Show that process satisfy given equation

Question

I have to show that process (1) $$X_t=e^{-bt}X_0+\int_0^te^{-b(t-s)}\sigma dW_s$$ satisfies the following equation (2) $$dX_t=-bX_tdt+\sigma dW_t$$ My attempt:

Multiply both sides of (1) by $e^{bt}$ and that yields (3) $$Y_t=X_0+\int_0^te^{bs}\sigma dW_s$$ where $$Y_t:=e^{bt}X_t$$ Now we have two equalities $$dY_t=d(e^{bt}X_t)=e^{bt}\sigma dW_t$$ Now I think I should use Ito formula for $F(x,t)=e^{bt} x$. Ito formula is given by: $$ \begin{align} df(t,X_t) =\left(\frac{\partial f}{\partial t} + \mu_t \frac{\partial f}{\partial x} + \frac{1}{2}\sigma_t^2\frac{\partial^2f}{\partial x^2}\right)dt+ \sigma_t \frac{\partial f}{\partial x}\,dW_t. \end{align} $$ My problem is that I don't know what are $\mu_t$ and $\sigma_t$ in our case or how to find them? I would like to see some explanation.
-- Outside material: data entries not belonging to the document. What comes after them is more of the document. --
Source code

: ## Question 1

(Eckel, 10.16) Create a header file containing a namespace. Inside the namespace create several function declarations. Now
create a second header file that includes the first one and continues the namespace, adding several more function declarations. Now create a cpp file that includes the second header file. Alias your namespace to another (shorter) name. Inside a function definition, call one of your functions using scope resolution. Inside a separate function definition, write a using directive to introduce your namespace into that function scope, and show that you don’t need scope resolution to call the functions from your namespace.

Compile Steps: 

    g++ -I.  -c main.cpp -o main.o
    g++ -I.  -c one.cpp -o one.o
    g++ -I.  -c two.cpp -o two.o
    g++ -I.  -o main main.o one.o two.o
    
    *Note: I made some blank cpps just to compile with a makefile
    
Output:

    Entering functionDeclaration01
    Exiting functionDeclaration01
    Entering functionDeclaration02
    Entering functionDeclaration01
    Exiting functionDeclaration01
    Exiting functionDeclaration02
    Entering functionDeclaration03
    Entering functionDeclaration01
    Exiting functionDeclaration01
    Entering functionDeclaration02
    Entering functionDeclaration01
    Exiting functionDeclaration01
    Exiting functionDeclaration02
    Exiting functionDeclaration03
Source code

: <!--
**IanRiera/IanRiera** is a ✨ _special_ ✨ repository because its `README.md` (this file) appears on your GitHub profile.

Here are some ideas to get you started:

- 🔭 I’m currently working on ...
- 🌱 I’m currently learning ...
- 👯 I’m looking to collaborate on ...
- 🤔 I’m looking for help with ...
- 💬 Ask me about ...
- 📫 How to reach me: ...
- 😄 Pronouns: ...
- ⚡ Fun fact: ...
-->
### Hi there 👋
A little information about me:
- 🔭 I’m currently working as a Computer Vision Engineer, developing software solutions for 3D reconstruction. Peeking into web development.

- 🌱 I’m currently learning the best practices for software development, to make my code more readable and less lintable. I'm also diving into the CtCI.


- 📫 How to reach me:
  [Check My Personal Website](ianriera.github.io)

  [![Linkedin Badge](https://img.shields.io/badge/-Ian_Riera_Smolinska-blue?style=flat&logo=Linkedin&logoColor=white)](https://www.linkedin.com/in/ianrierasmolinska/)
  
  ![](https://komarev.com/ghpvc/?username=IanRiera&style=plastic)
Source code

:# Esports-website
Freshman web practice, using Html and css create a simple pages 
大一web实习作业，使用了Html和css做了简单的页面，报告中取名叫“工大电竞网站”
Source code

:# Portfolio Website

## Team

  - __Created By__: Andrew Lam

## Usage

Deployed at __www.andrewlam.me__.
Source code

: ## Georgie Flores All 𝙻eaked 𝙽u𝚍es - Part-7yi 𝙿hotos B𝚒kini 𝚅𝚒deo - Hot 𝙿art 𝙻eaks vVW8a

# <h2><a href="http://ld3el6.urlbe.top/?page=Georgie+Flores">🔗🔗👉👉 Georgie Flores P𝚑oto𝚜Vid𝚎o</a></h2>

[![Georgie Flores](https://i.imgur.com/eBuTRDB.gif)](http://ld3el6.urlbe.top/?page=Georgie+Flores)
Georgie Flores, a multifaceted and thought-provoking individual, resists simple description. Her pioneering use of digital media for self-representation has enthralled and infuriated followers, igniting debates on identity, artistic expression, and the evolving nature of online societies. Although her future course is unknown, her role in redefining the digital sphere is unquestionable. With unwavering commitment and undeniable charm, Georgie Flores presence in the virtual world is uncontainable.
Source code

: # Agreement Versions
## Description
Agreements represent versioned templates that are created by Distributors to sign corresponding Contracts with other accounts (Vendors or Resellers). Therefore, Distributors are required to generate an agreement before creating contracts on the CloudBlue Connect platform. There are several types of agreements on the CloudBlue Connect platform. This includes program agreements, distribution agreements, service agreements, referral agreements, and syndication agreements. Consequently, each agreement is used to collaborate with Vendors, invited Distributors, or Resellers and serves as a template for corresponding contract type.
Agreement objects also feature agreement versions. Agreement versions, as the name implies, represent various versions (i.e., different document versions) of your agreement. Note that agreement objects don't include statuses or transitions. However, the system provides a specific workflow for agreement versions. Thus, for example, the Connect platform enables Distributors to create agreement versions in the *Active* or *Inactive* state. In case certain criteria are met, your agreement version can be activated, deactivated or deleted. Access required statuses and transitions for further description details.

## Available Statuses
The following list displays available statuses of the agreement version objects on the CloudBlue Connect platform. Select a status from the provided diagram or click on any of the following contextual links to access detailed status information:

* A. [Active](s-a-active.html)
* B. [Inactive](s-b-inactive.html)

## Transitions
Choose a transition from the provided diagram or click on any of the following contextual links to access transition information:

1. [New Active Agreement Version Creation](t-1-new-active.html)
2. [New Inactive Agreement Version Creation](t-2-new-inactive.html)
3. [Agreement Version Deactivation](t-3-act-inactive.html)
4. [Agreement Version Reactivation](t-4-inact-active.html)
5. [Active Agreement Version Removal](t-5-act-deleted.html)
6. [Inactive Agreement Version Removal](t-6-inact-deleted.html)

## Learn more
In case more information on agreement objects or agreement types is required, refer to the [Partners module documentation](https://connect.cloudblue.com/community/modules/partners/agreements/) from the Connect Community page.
Thanks a lot!

Answer 1

For any process of the form $$dY_t = \sigma_t \, dW_t + \mu_t \, dt, \tag{1}$$ we have

$$df(t,Y_t) = \left( \frac{\partial f(t,Y_t)}{\partial t} + \mu_t \frac{\partial f(t,Y_t)}{\partial y} + \frac{1}{2} \sigma_t^2 \frac{\partial^2 f(t,Y_t)}{\partial y^2} \right) \, dt + \sigma_t \frac{\partial f(t,Y_t)}{\partial y} \, dW_t. \tag{2} $$

You have already shown that $$dY_t = e^{bt} \sigma \, dW_t,$$ i.e. $\mu_t = 0$, $\sigma_t = \sigma e^{bt}$in $(1)$. Now apply $(2)$ to $f(t,y) := e^{-bt} y$ in order to find an expression for the stochastic differential

$$dX_t = df(t,Y_t) = d(e^{-b t} Y_t)$$

Answer 2

You seem to be able to prove that $\mathrm dY_t=\mathrm e^{bt}\sigma \mathrm dW_t$. Since $X_t=f(t,Y_t)$ where the function $f:(t,y)\mapsto\mathrm e^{-bt}y$ is smooth, the most basic form of Itô's formula yields $$\mathrm dX_t=\partial_yf(t,Y_t)\mathrm dY_t+\partial_tf(t,Y_t)\mathrm dt+\tfrac12\partial^2_{yy}f(t,Y_t)\mathrm d\langle Y,Y\rangle_t, $$ that is, $$\mathrm dX_t=\mathrm e^{-bt}\mathrm dY_t-b\mathrm e^{-bt}Y_t\mathrm dt.$$ Replacing $Y_t$ and $\mathrm dY_t$ by their expressions in terms of $X_t$ and $\mathrm dW_t$ respectively, you are done.